▶ **What to do**
Nothing in the records may change when you print them out again.

▶ **Information shown**
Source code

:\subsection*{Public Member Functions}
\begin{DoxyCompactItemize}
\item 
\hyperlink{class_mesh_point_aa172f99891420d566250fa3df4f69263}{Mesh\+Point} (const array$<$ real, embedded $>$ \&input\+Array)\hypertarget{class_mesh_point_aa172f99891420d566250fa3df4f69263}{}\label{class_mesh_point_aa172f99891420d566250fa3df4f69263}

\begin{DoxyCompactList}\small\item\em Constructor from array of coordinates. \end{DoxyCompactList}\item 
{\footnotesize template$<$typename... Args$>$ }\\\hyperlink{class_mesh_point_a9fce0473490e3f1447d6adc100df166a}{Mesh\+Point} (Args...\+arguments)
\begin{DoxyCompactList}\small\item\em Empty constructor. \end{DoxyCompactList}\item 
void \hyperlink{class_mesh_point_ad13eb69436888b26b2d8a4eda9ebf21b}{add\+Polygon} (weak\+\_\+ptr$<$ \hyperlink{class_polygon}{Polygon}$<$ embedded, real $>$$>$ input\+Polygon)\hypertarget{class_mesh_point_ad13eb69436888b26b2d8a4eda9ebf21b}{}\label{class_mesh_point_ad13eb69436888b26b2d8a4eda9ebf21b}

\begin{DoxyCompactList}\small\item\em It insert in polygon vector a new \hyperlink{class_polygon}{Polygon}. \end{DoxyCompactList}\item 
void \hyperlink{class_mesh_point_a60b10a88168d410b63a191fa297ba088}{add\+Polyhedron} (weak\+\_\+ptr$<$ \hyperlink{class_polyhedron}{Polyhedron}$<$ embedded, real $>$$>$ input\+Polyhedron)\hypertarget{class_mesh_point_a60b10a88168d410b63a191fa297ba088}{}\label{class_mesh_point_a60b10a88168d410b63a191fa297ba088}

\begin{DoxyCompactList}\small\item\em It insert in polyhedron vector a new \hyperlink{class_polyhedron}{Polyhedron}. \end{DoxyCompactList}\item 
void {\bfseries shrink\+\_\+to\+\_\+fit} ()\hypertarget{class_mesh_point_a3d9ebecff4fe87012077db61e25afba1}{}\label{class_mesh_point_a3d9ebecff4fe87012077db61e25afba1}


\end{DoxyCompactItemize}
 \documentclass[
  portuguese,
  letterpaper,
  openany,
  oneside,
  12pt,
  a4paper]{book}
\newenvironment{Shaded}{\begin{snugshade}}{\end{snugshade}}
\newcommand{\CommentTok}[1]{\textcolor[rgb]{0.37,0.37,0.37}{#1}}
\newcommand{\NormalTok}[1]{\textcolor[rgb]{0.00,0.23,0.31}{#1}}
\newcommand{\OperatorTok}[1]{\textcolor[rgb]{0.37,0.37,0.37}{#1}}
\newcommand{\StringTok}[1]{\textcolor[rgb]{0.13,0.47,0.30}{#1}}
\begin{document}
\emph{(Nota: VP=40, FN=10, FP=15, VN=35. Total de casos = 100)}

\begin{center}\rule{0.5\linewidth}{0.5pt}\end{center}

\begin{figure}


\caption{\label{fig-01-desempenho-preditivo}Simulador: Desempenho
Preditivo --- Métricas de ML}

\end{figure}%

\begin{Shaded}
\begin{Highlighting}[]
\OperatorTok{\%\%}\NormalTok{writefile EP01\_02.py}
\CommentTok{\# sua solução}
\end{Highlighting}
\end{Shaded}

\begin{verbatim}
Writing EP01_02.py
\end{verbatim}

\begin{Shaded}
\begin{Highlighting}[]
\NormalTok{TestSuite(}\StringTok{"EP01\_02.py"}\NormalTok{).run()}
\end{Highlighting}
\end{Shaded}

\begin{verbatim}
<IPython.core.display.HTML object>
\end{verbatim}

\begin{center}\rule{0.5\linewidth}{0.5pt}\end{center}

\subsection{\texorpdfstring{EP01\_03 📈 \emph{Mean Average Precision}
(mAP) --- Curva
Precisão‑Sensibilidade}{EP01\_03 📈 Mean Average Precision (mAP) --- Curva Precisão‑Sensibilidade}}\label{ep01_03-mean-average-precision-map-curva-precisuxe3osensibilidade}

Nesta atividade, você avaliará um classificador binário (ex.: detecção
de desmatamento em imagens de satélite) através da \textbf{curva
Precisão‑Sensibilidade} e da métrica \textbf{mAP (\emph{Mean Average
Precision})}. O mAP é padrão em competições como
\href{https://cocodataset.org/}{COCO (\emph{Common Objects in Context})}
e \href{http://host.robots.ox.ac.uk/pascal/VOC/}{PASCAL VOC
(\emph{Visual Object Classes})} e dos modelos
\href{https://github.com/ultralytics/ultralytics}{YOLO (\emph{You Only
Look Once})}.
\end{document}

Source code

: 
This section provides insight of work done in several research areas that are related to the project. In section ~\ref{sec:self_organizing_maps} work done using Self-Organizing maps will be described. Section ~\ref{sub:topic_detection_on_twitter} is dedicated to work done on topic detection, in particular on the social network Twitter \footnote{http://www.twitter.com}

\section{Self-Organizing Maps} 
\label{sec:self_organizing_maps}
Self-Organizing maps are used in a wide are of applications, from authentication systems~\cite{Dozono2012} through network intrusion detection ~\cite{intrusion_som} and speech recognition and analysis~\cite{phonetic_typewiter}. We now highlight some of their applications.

▶ **Response below**
Source code

:\subsection*{Public Member Functions}
\begin{DoxyCompactItemize}
\item 
\hyperlink{class_mesh_point_aa172f99891420d566250fa3df4f69263}{Mesh\+Point} (const array$<$ real, embedded $>$ \&input\+Array)\hypertarget{class_mesh_point_aa172f99891420d566250fa3df4f69263}{}\label{class_mesh_point_aa172f99891420d566250fa3df4f69263}

\begin{DoxyCompactList}\small\item\em Constructor from array of coordinates. \end{DoxyCompactList}\item 
{\footnotesize template$<$typename... Args$>$ }\\\hyperlink{class_mesh_point_a9fce0473490e3f1447d6adc100df166a}{Mesh\+Point} (Args...\+arguments)
\begin{DoxyCompactList}\small\item\em Empty constructor. \end{DoxyCompactList}\item 
void \hyperlink{class_mesh_point_ad13eb69436888b26b2d8a4eda9ebf21b}{add\+Polygon} (weak\+\_\+ptr$<$ \hyperlink{class_polygon}{Polygon}$<$ embedded, real $>$$>$ input\+Polygon)\hypertarget{class_mesh_point_ad13eb69436888b26b2d8a4eda9ebf21b}{}\label{class_mesh_point_ad13eb69436888b26b2d8a4eda9ebf21b}

\begin{DoxyCompactList}\small\item\em It insert in polygon vector a new \hyperlink{class_polygon}{Polygon}. \end{DoxyCompactList}\item 
void \hyperlink{class_mesh_point_a60b10a88168d410b63a191fa297ba088}{add\+Polyhedron} (weak\+\_\+ptr$<$ \hyperlink{class_polyhedron}{Polyhedron}$<$ embedded, real $>$$>$ input\+Polyhedron)\hypertarget{class_mesh_point_a60b10a88168d410b63a191fa297ba088}{}\label{class_mesh_point_a60b10a88168d410b63a191fa297ba088}

\begin{DoxyCompactList}\small\item\em It insert in polyhedron vector a new \hyperlink{class_polyhedron}{Polyhedron}. \end{DoxyCompactList}\item 
void {\bfseries shrink\+\_\+to\+\_\+fit} ()\hypertarget{class_mesh_point_a3d9ebecff4fe87012077db61e25afba1}{}\label{class_mesh_point_a3d9ebecff4fe87012077db61e25afba1}


\end{DoxyCompactItemize}
 \documentclass[
  portuguese,
  letterpaper,
  openany,
  oneside,
  12pt,
  a4paper]{book}
\newenvironment{Shaded}{\begin{snugshade}}{\end{snugshade}}
\newcommand{\CommentTok}[1]{\textcolor[rgb]{0.37,0.37,0.37}{#1}}
\newcommand{\NormalTok}[1]{\textcolor[rgb]{0.00,0.23,0.31}{#1}}
\newcommand{\OperatorTok}[1]{\textcolor[rgb]{0.37,0.37,0.37}{#1}}
\newcommand{\StringTok}[1]{\textcolor[rgb]{0.13,0.47,0.30}{#1}}
\begin{document}
\emph{(Nota: VP=40, FN=10, FP=15, VN=35. Total de casos = 100)}

\begin{center}\rule{0.5\linewidth}{0.5pt}\end{center}

\begin{figure}


\caption{\label{fig-01-desempenho-preditivo}Simulador: Desempenho
Preditivo --- Métricas de ML}

\end{figure}%

\begin{Shaded}
\begin{Highlighting}[]
\OperatorTok{\%\%}\NormalTok{writefile EP01\_02.py}
\CommentTok{\# sua solução}
\end{Highlighting}
\end{Shaded}

\begin{verbatim}
Writing EP01_02.py
\end{verbatim}

\begin{Shaded}
\begin{Highlighting}[]
\NormalTok{TestSuite(}\StringTok{"EP01\_02.py"}\NormalTok{).run()}
\end{Highlighting}
\end{Shaded}

\begin{verbatim}
<IPython.core.display.HTML object>
\end{verbatim}

\begin{center}\rule{0.5\linewidth}{0.5pt}\end{center}

\subsection{\texorpdfstring{EP01\_03 📈 \emph{Mean Average Precision}
(mAP) --- Curva
Precisão‑Sensibilidade}{EP01\_03 📈 Mean Average Precision (mAP) --- Curva Precisão‑Sensibilidade}}\label{ep01_03-mean-average-precision-map-curva-precisuxe3osensibilidade}

Nesta atividade, você avaliará um classificador binário (ex.: detecção
de desmatamento em imagens de satélite) através da \textbf{curva
Precisão‑Sensibilidade} e da métrica \textbf{mAP (\emph{Mean Average
Precision})}. O mAP é padrão em competições como
\href{https://cocodataset.org/}{COCO (\emph{Common Objects in Context})}
e \href{http://host.robots.ox.ac.uk/pascal/VOC/}{PASCAL VOC
(\emph{Visual Object Classes})} e dos modelos
\href{https://github.com/ultralytics/ultralytics}{YOLO (\emph{You Only
Look Once})}.
\end{document}

Source code

: 
This section provides insight of work done in several research areas that are related to the project. In section ~\ref{sec:self_organizing_maps} work done using Self-Organizing maps will be described. Section ~\ref{sub:topic_detection_on_twitter} is dedicated to work done on topic detection, in particular on the social network Twitter \footnote{http://www.twitter.com}

\section{Self-Organizing Maps} 
\label{sec:self_organizing_maps}
Self-Organizing maps are used in a wide are of applications, from authentication systems~\cite{Dozono2012} through network intrusion detection ~\cite{intrusion_som} and speech recognition and analysis~\cite{phonetic_typewiter}. We now highlight some of their applications.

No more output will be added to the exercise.